= To do =
Pick out each line in these entries that contains the string "your".

= Task input =
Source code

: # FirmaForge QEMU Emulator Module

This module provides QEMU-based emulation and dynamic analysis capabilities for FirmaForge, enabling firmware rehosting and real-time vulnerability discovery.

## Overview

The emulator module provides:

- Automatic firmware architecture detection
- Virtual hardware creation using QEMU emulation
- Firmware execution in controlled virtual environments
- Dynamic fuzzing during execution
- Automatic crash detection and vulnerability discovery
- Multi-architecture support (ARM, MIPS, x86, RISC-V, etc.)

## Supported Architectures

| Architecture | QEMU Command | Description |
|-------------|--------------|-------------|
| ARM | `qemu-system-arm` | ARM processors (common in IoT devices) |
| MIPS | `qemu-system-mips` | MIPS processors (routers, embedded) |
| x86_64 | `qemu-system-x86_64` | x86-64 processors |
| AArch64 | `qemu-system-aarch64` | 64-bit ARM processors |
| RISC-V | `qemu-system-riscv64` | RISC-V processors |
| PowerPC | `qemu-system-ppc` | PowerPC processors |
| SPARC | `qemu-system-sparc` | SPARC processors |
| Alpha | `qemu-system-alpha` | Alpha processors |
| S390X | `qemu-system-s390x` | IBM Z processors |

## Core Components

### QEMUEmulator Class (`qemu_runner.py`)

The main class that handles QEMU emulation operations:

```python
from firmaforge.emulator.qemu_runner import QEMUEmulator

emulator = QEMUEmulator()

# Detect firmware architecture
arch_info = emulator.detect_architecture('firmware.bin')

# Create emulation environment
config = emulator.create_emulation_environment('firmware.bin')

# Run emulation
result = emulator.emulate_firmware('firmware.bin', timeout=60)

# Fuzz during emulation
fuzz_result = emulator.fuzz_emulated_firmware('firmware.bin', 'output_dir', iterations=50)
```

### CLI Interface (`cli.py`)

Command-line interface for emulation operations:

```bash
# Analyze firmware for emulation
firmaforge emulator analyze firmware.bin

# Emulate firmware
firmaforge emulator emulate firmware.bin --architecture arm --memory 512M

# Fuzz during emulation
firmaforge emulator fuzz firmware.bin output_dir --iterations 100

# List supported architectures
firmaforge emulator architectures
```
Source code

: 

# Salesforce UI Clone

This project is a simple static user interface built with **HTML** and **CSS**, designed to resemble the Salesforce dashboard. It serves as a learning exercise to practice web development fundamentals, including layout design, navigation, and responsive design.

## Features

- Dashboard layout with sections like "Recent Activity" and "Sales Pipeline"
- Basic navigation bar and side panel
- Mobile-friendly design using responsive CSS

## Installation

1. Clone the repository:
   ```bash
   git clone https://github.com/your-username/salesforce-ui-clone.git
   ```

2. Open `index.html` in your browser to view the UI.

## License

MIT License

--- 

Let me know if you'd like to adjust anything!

= Reply =
   git clone https://github.com/your-username/salesforce-ui-clone.git
2. Open `index.html` in your browser to view the UI.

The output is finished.